=== Begin Enclosure ===

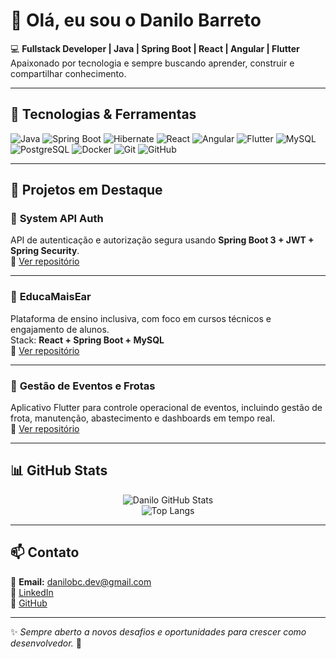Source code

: # 👋 Olá, eu sou o Danilo Barreto  

💻 **Fullstack Developer | Java | Spring Boot | React | Angular | Flutter**  
Apaixonado por tecnologia e sempre buscando aprender, construir e compartilhar conhecimento.  

---

## 🚀 Tecnologias & Ferramentas  
![Java](https://img.shields.io/badge/Java-ED8B00?style=for-the-badge&logo=openjdk&logoColor=white)
![Spring Boot](https://img.shields.io/badge/Spring%20Boot-6DB33F?style=for-the-badge&logo=springboot&logoColor=white)
![Hibernate](https://img.shields.io/badge/Hibernate-59666C?style=for-the-badge&logo=hibernate&logoColor=white)
![React](https://img.shields.io/badge/React-20232A?style=for-the-badge&logo=react&logoColor=61DAFB)
![Angular](https://img.shields.io/badge/Angular-DD0031?style=for-the-badge&logo=angular&logoColor=white)
![Flutter](https://img.shields.io/badge/Flutter-02569B?style=for-the-badge&logo=flutter&logoColor=white)
![MySQL](https://img.shields.io/badge/MySQL-4479A1?style=for-the-badge&logo=mysql&logoColor=white)
![PostgreSQL](https://img.shields.io/badge/PostgreSQL-316192?style=for-the-badge&logo=postgresql&logoColor=white)
![Docker](https://img.shields.io/badge/Docker-2496ED?style=for-the-badge&logo=docker&logoColor=white)
![Git](https://img.shields.io/badge/Git-F05032?style=for-the-badge&logo=git&logoColor=white)
![GitHub](https://img.shields.io/badge/GitHub-121011?style=for-the-badge&logo=github&logoColor=white)

---

## 📌 Projetos em Destaque  

### 🔹 **System API Auth**
API de autenticação e autorização segura usando **Spring Boot 3 + JWT + Spring Security**.  
🔗 [Ver repositório](#)

---

### 🔹 **EducaMaisEar**
Plataforma de ensino inclusiva, com foco em cursos técnicos e engajamento de alunos.  
Stack: **React + Spring Boot + MySQL**  
🔗 [Ver repositório](#)

---

### 🔹 **Gestão de Eventos e Frotas**
Aplicativo Flutter para controle operacional de eventos, incluindo gestão de frota, manutenção, abastecimento e dashboards em tempo real.  
🔗 [Ver repositório](#)

---

## 📊 GitHub Stats  

<div align="center">

![Danilo GitHub Stats](https://github-readme-stats.vercel.app/api?username=danilobarretoooo&show_icons=true&theme=radical)  
![Top Langs](https://github-readme-stats.vercel.app/api/top-langs/?username=danilobarretoooo&layout=compact&theme=radical)

</div>

---

## 📫 Contato  
📧 **Email:** danilobc.dev@gmail.com  
💼 [LinkedIn](https://www.linkedin.com/in/danilobcdev/)  
🐙 [GitHub](https://github.com/danilobarretoooo)

---

✨ *Sempre aberto a novos desafios e oportunidades para crescer como desenvolvedor.* 🚀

=== End Enclosure ===

## Try it
Write out each entry exactly as given, omitting any picture.

## Solution
Source code

: # 👋 Olá, eu sou o Danilo Barreto  

💻 **Fullstack Developer | Java | Spring Boot | React | Angular | Flutter**  
Apaixonado por tecnologia e sempre buscando aprender, construir e compartilhar conhecimento.  

---

## 🚀 Tecnologias & Ferramentas  
![Java](https://img.shields.io/badge/Java-ED8B00?style=for-the-badge&logo=openjdk&logoColor=white)
![Spring Boot](https://img.shields.io/badge/Spring%20Boot-6DB33F?style=for-the-badge&logo=springboot&logoColor=white)
![Hibernate](https://img.shields.io/badge/Hibernate-59666C?style=for-the-badge&logo=hibernate&logoColor=white)
![React](https://img.shields.io/badge/React-20232A?style=for-the-badge&logo=react&logoColor=61DAFB)
![Angular](https://img.shields.io/badge/Angular-DD0031?style=for-the-badge&logo=angular&logoColor=white)
![Flutter](https://img.shields.io/badge/Flutter-02569B?style=for-the-badge&logo=flutter&logoColor=white)
![MySQL](https://img.shields.io/badge/MySQL-4479A1?style=for-the-badge&logo=mysql&logoColor=white)
![PostgreSQL](https://img.shields.io/badge/PostgreSQL-316192?style=for-the-badge&logo=postgresql&logoColor=white)
![Docker](https://img.shields.io/badge/Docker-2496ED?style=for-the-badge&logo=docker&logoColor=white)
![Git](https://img.shields.io/badge/Git-F05032?style=for-the-badge&logo=git&logoColor=white)
![GitHub](https://img.shields.io/badge/GitHub-121011?style=for-the-badge&logo=github&logoColor=white)

---

## 📌 Projetos em Destaque  

### 🔹 **System API Auth**
API de autenticação e autorização segura usando **Spring Boot 3 + JWT + Spring Security**.  
🔗 [Ver repositório](#)

---

### 🔹 **EducaMaisEar**
Plataforma de ensino inclusiva, com foco em cursos técnicos e engajamento de alunos.  
Stack: **React + Spring Boot + MySQL**  
🔗 [Ver repositório](#)

---

### 🔹 **Gestão de Eventos e Frotas**
Aplicativo Flutter para controle operacional de eventos, incluindo gestão de frota, manutenção, abastecimento e dashboards em tempo real.  
🔗 [Ver repositório](#)

---

## 📊 GitHub Stats  

<div align="center">

![Danilo GitHub Stats](https://github-readme-stats.vercel.app/api?username=danilobarretoooo&show_icons=true&theme=radical)  
![Top Langs](https://github-readme-stats.vercel.app/api/top-langs/?username=danilobarretoooo&layout=compact&theme=radical)

</div>

---

## 📫 Contato  
📧 **Email:** danilobc.dev@gmail.com  
💼 [LinkedIn](https://www.linkedin.com/in/danilobcdev/)  
🐙 [GitHub](https://github.com/danilobarretoooo)

---

✨ *Sempre aberto a novos desafios e oportunidades para crescer como desenvolvedor.* 🚀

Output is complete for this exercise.